Key topics and requirements
- Principles for valid and reliable measurement of mental workload (construct clarity, context sensitivity, repeatability).
- Requirements for measurement instruments (documentation, calibration where applicable, clarity of scales and items, usability).
- Guidance on selecting appropriate methods (objective physiological measures, performance measures, subjective rating scales) and combining methods when needed.
- Recommendations for data collection, reporting and interpretation to improve comparability and communication between stakeholders.

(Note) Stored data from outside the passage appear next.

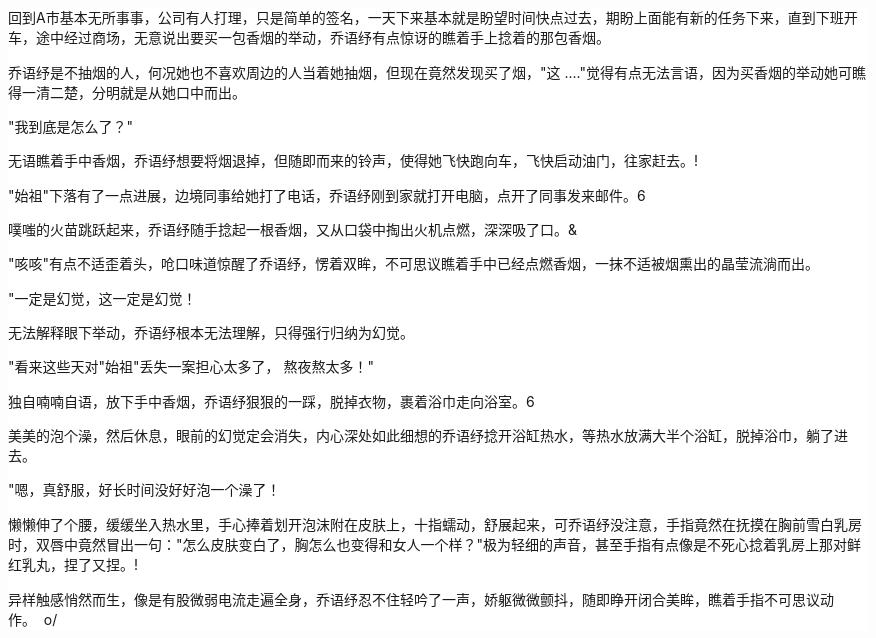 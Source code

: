 


回到A市基本无所事事，公司有人打理，只是简单的签名，一天下来基本就是盼望时间快点过去，期盼上面能有新的任务下来，直到下班开车，途中经过商场，无意说出要买一包香烟的举动，乔语纾有点惊讶的瞧着手上捻着的那包香烟。





乔语纾是不抽烟的人，何况她也不喜欢周边的人当着她抽烟，但现在竟然发现买了烟，"这 ...."觉得有点无法言语，因为买香烟的举动她可瞧得一清二楚，分明就是从她口中而出。



"我到底是怎么了？"





无语瞧着手中香烟，乔语纾想要将烟退掉，但随即而来的铃声，使得她飞快跑向车，飞快启动油门，往家赶去。!



"始祖"下落有了一点进展，边境同事给她打了电话，乔语纾刚到家就打开电脑，点开了同事发来邮件。6



噗嗤的火苗跳跃起来，乔语纾随手捻起一根香烟，又从口袋中掏出火机点燃，深深吸了口。&



"咳咳"有点不适歪着头，呛口味道惊醒了乔语纾，愣着双眸，不可思议瞧着手中已经点燃香烟，一抹不适被烟熏出的晶莹流淌而出。





"一定是幻觉，这一定是幻觉！



无法解释眼下举动，乔语纾根本无法理解，只得强行归纳为幻觉。





"看来这些天对"始祖"丢失一案担心太多了， 熬夜熬太多！"



独自喃喃自语，放下手中香烟，乔语纾狠狠的一踩，脱掉衣物，裹着浴巾走向浴室。6



美美的泡个澡，然后休息，眼前的幻觉定会消失，内心深处如此细想的乔语纾捻开浴缸热水，等热水放满大半个浴缸，脱掉浴巾，躺了进去。





"嗯，真舒服，好长时间没好好泡一个澡了！





懒懒伸了个腰，缓缓坐入热水里，手心捧着划开泡沫附在皮肤上，十指蠕动，舒展起来，可乔语纾没注意，手指竟然在抚摸在胸前雪白乳房时，双唇中竟然冒出一句："怎么皮肤变白了，胸怎么也变得和女人一个样？"极为轻细的声音，甚至手指有点像是不死心捻着乳房上那对鲜红乳丸，捏了又捏。!



异样触感悄然而生，像是有股微弱电流走遍全身，乔语纾忍不住轻吟了一声，娇躯微微颤抖，随即睁开闭合美眸，瞧着手指不可思议动作。  o/




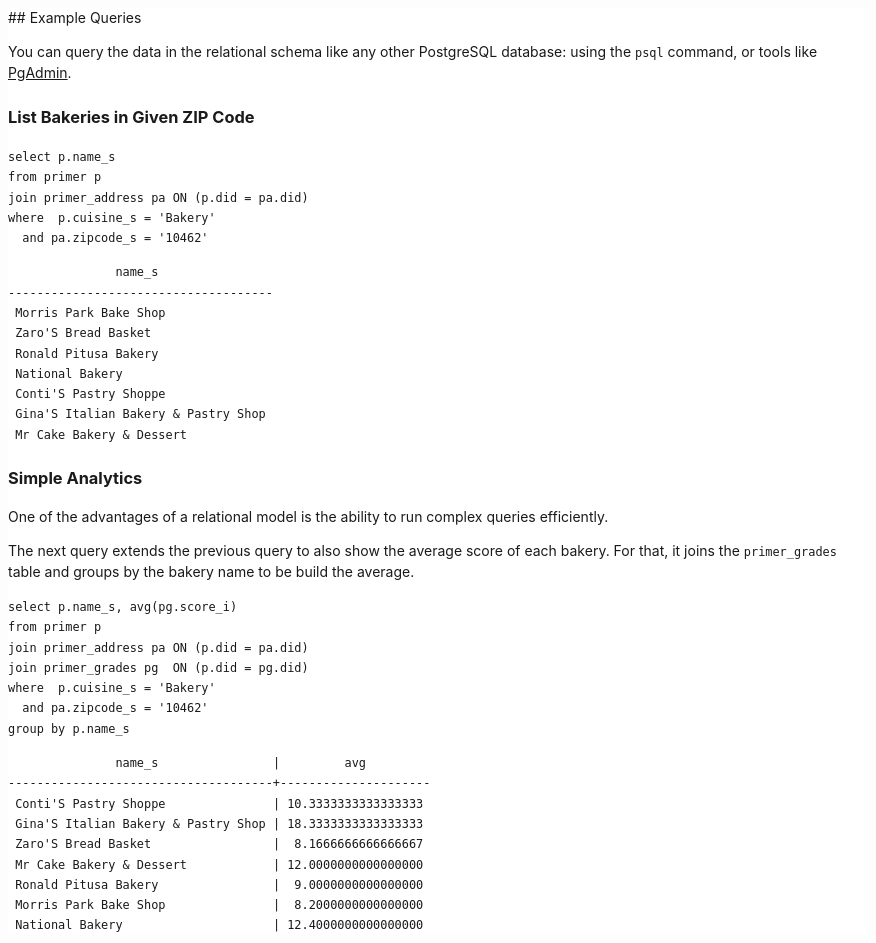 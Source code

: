 ## Example Queries

You can query the data in the relational schema like any other PostgreSQL database: using the `psql` command, or tools like [PgAdmin](https://www.pgadmin.org/).

### List Bakeries in Given ZIP Code

```no-highlight
select p.name_s
from primer p
join primer_address pa ON (p.did = pa.did)
where  p.cuisine_s = 'Bakery'
  and pa.zipcode_s = '10462'
```

```no-highlight
               name_s                
-------------------------------------
 Morris Park Bake Shop
 Zaro'S Bread Basket
 Ronald Pitusa Bakery
 National Bakery
 Conti'S Pastry Shoppe
 Gina'S Italian Bakery & Pastry Shop
 Mr Cake Bakery & Dessert
```

### Simple Analytics

One of the advantages of a relational model is the ability to run complex queries efficiently.

The next query extends the previous query to also show the average score of each bakery. For that, it joins the `primer_grades` table and groups by the bakery name to be build the average.

```no-highlight
select p.name_s, avg(pg.score_i)
from primer p
join primer_address pa ON (p.did = pa.did)
join primer_grades pg  ON (p.did = pg.did)
where  p.cuisine_s = 'Bakery'
  and pa.zipcode_s = '10462'
group by p.name_s
```

```no-highlight
               name_s                |         avg         
-------------------------------------+---------------------
 Conti'S Pastry Shoppe               | 10.3333333333333333
 Gina'S Italian Bakery & Pastry Shop | 18.3333333333333333
 Zaro'S Bread Basket                 |  8.1666666666666667
 Mr Cake Bakery & Dessert            | 12.0000000000000000
 Ronald Pitusa Bakery                |  9.0000000000000000
 Morris Park Bake Shop               |  8.2000000000000000
 National Bakery                     | 12.4000000000000000
```
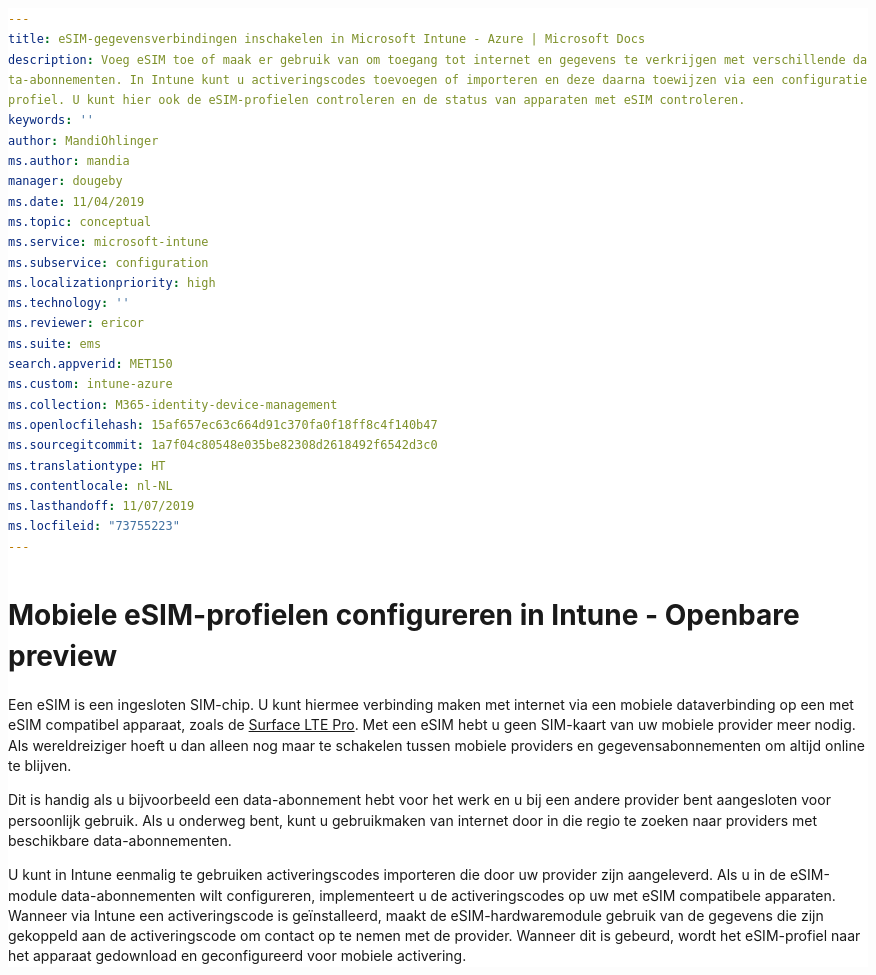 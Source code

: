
 ```yaml
---
title: eSIM-gegevensverbindingen inschakelen in Microsoft Intune - Azure | Microsoft Docs
description: Voeg eSIM toe of maak er gebruik van om toegang tot internet en gegevens te verkrijgen met verschillende data-abonnementen. In Intune kunt u activeringscodes toevoegen of importeren en deze daarna toewijzen via een configuratieprofiel. U kunt hier ook de eSIM-profielen controleren en de status van apparaten met eSIM controleren.
keywords: ''
author: MandiOhlinger
ms.author: mandia
manager: dougeby
ms.date: 11/04/2019
ms.topic: conceptual
ms.service: microsoft-intune
ms.subservice: configuration
ms.localizationpriority: high
ms.technology: ''
ms.reviewer: ericor
ms.suite: ems
search.appverid: MET150
ms.custom: intune-azure
ms.collection: M365-identity-device-management
ms.openlocfilehash: 15af657ec63c664d91c370fa0f18ff8c4f140b47
ms.sourcegitcommit: 1a7f04c80548e035be82308d2618492f6542d3c0
ms.translationtype: HT
ms.contentlocale: nl-NL
ms.lasthandoff: 11/07/2019
ms.locfileid: "73755223"
---
```

# <a name="configure-esim-cellular-profiles-in-intune---public-preview"></a>Mobiele eSIM-profielen configureren in Intune - Openbare preview

Een eSIM is een ingesloten SIM-chip. U kunt hiermee verbinding maken met internet via een mobiele dataverbinding op een met eSIM compatibel apparaat, zoals de [Surface LTE Pro](https://www.microsoft.com/surface/business/surface-pro). Met een eSIM hebt u geen SIM-kaart van uw mobiele provider meer nodig. Als wereldreiziger hoeft u dan alleen nog maar te schakelen tussen mobiele providers en gegevensabonnementen om altijd online te blijven.

Dit is handig als u bijvoorbeeld een data-abonnement hebt voor het werk en u bij een andere provider bent aangesloten voor persoonlijk gebruik. Als u onderweg bent, kunt u gebruikmaken van internet door in die regio te zoeken naar providers met beschikbare data-abonnementen.

U kunt in Intune eenmalig te gebruiken activeringscodes importeren die door uw provider zijn aangeleverd. Als u in de eSIM-module data-abonnementen wilt configureren, implementeert u de activeringscodes op uw met eSIM compatibele apparaten. Wanneer via Intune een activeringscode is geïnstalleerd, maakt de eSIM-hardwaremodule gebruik van de gegevens die zijn gekoppeld aan de activeringscode om contact op te nemen met de provider. Wanneer dit is gebeurd, wordt het eSIM-profiel naar het apparaat gedownload en geconfigureerd voor mobiele activering.
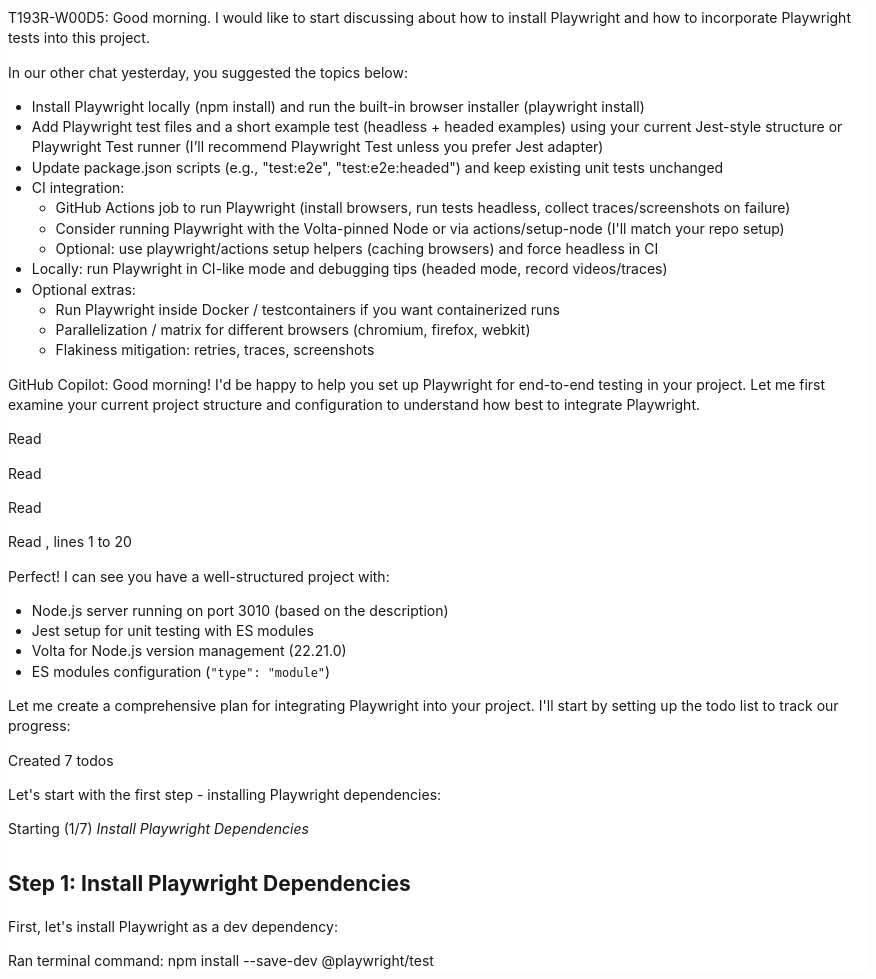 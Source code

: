 T193R-W00D5: Good morning. I would like to start discussing about how to install Playwright and how to incorporate Playwright tests into this project.

In our other chat yesterday, you suggested the topics below:

- Install Playwright locally (npm install) and run the built-in browser installer (playwright install)  
- Add Playwright test files and a short example test (headless + headed examples) using your current Jest-style structure or Playwright Test runner (I’ll recommend Playwright Test unless you prefer Jest adapter)  
- Update package.json scripts (e.g., "test:e2e", "test:e2e:headed") and keep existing unit tests unchanged  
- CI integration:
  - GitHub Actions job to run Playwright (install browsers, run tests headless, collect traces/screenshots on failure)
  - Consider running Playwright with the Volta-pinned Node or via actions/setup-node (I'll match your repo setup)
  - Optional: use playwright/actions setup helpers (caching browsers) and force headless in CI
- Locally: run Playwright in CI-like mode and debugging tips (headed mode, record videos/traces)
- Optional extras:
  - Run Playwright inside Docker / testcontainers if you want containerized runs
  - Parallelization / matrix for different browsers (chromium, firefox, webkit)
  - Flakiness mitigation: retries, traces, screenshots

GitHub Copilot: Good morning! I'd be happy to help you set up Playwright for end-to-end testing in your project. Let me first examine your current project structure and configuration to understand how best to integrate Playwright. 

Read [](file:///c%3A/Users<username>Projects/freecodecampOrg/package.json)

Read [](file:///c%3A/Users<username>Projects/freecodecampOrg/jest.config.js)

Read [](file:///c%3A/Users<username>Projects/freecodecampOrg/__tests__)

Read [](file:///c%3A/Users<username>Projects/freecodecampOrg/server.js#1-1), lines 1 to 20

Perfect! I can see you have a well-structured project with:
- Node.js server running on port 3010 (based on the description)
- Jest setup for unit testing with ES modules
- Volta for Node.js version management (22.21.0)
- ES modules configuration (`"type": "module"`)

Let me create a comprehensive plan for integrating Playwright into your project. I'll start by setting up the todo list to track our progress: 

Created 7 todos

Let's start with the first step - installing Playwright dependencies: 

Starting (1/7) *Install Playwright Dependencies*

## Step 1: Install Playwright Dependencies

First, let's install Playwright as a dev dependency: 

Ran terminal command: npm install --save-dev @playwright/test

- Considerations of measurement validity, reliability, and ethical/occupational-health aspects when assessing mental workload.
Typical use and users
Primary users are ergonomists, human factors specialists, occupational health professionals, psychologists and researchers involved in workplace design, safety assessments, human‑machine interaction and performance evaluation. Typical uses include selecting or evaluating workload assessment tools, designing measurement protocols for studies or workplace assessments, and interpreting workload data to inform design or organisational decisions.
Related standards
ISO 10075-3 is part of the ISO 10075 series on mental workload; related documents include ISO 10075-1 (General issues, concepts, terms and definitions — published 2017) and the design‑principles part ISO 10075-2 (earlier editions from 1996, with a revised edition appearing in 2024). National adoptions and EN/BS versions (EN ISO / BS EN) exist and may add national forewords or annexes.
Keywords
mental workload, workload measurement, ergonomics, human factors, assessment methods, validity, reliability, subjective ratings, physiological measures, performance measures.
FAQ
Q: What is this standard?
A: ISO 10075-3:2004 is the third part of the ISO 10075 series; it defines principles and requirements for methods used to measure and assess mental workload in ergonomics and human‑factors practice.
Q: What does it cover?
A: It covers the characteristics of appropriate measurement methods and instruments, guidance for choosing and applying methods (subjective, performance-based and physiological approaches), and requirements for documentation, reporting and interpretation to ensure valid and reliable assessments.
Q: Who typically uses it?
A: Ergonomists, human factors engineers, occupational health specialists, psychologists, designers and researchers who need standardised guidance on measuring and interpreting mental workload.
Q: Is it current or superseded?
A: ISO lists the 2004 edition (Edition 1) as the published document; the ISO bibliographic record indicates periodic review and confirmation activity. Users should verify the status of national adoptions and more recent related parts (for example ISO 10075-1:2017 and revisions to Part 2) for the complete, current framework.
Q: Is it part of a series?
A: Yes — ISO 10075 is a multi‑part series on ergonomic principles related to mental workload (notably Part 1: concepts and definitions; Part 2: design principles; Part 3: measurement and assessment methods).
Q: What are the key keywords?
A: Mental workload, workload measurement, ergonomics, assessment methods, subjective ratings, physiological measures, performance measures, validity, reliability.